De acordo com o deputado, a proposta busca antecipar o debate e garantir que políticas públicas já consolidadas não sejam impactadas negativamente durante o período de transição: “Estamos vivendo uma das maiores mudanças do sistema tributário brasileiro das últimas décadas. A Nota Fiscal Paulista é um programa consolidado, que envolve milhões de consumidores e milhares de entidades sociais. Não podemos correr o risco de descontinuidade ou insegurança nesse processo”, afirmou Carlão.
A atuação do deputado estadual sobre o tema vem sendo construída a partir do diálogo permanente com lideranças regionais e representantes da sociedade civil. Em agosto de 2025, Carlão participou de uma reunião em Votuporanga ao lado do prefeito do município, Jorge Seba, de representantes da Associação Comercial de Votuporanga, da Associação dos Contabilistas de Votuporanga e de entidades assistenciais locais, ocasião em que foram debatidos os impactos da Reforma Tributária sobre a economia regional, o setor produtivo e os programas de cidadania fiscal. Desde então, o deputado tem recebido diversas solicitações relacionadas à necessidade de planejamento e previsibilidade diante das mudanças no sistema tributário nacional.
Na justificativa da indicação, Carlão destaca que a Reforma Tributária abre a possibilidade de atualização dos programas de incentivo à cidadania fiscal, mas exige planejamento prévio, organização administrativa e preparação tecnológica compatíveis com a complexidade do novo modelo. A implantação progressiva do IBS e a necessidade de integração entre sistemas federativos tornam indispensável a adoção de medidas de governança que assegurem segurança jurídica e previsibilidade.
A proposta encaminhada ao governador sugere que a Secretaria Estadual da Fazenda avalie a adoção de providências voltadas à adaptação normativa, tecnológica e operacional do Programa Nota Fiscal Paulista. Entre elas, está a possibilidade de criação de instâncias técnicas de diálogo e acompanhamento, com a participação de órgãos da administração estadual e representantes da sociedade civil organizada, com o objetivo de reunir contribuições técnicas e acompanhar o processo de transição.

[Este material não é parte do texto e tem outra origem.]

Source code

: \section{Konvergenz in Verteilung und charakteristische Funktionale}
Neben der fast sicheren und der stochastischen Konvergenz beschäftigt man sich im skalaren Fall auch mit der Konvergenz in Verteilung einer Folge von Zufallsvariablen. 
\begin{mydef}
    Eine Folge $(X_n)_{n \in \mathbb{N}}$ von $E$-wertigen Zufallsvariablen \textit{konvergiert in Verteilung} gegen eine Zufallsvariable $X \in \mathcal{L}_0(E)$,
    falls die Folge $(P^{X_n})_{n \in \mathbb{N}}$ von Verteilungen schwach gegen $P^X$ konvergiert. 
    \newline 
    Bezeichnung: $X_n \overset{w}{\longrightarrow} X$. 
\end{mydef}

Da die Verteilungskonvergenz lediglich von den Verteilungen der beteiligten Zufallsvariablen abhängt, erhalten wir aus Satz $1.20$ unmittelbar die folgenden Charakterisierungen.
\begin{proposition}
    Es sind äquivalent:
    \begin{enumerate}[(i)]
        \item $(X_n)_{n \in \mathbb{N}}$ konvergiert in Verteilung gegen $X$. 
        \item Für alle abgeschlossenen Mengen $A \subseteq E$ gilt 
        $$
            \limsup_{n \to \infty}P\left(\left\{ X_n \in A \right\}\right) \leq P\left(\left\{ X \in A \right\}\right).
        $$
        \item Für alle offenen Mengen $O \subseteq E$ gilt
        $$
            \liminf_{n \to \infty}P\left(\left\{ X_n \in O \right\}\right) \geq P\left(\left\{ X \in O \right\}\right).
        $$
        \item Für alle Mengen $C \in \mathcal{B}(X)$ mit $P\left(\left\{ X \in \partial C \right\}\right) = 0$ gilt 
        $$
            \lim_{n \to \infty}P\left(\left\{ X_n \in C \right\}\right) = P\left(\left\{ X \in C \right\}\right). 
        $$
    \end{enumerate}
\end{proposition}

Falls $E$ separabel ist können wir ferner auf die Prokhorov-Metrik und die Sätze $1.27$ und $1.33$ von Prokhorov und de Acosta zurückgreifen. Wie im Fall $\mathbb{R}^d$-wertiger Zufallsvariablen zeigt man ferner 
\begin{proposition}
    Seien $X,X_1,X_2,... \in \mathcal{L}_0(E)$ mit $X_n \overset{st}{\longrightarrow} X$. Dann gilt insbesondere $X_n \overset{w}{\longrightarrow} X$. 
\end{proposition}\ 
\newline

O deputado também ressaltou a relevância social da Nota Fiscal Paulista, programa criado em 2007 que estimula a emissão de documentos fiscais, fortalece a cidadania e permite a destinação de créditos a pessoas físicas e a entidades privadas sem fins lucrativos que prestam serviços de interesse público.
Segundo Carlão Pignatari, a indicação não impõe medidas imediatas, mas contribui para o acompanhamento institucional da Reforma Tributária no âmbito do Estado de São Paulo. A iniciativa busca assegurar que o Estado esteja preparado para o novo marco tributário nacional, preservando programas bem-sucedidos e garantindo estabilidade à administração pública e à sociedade paulista.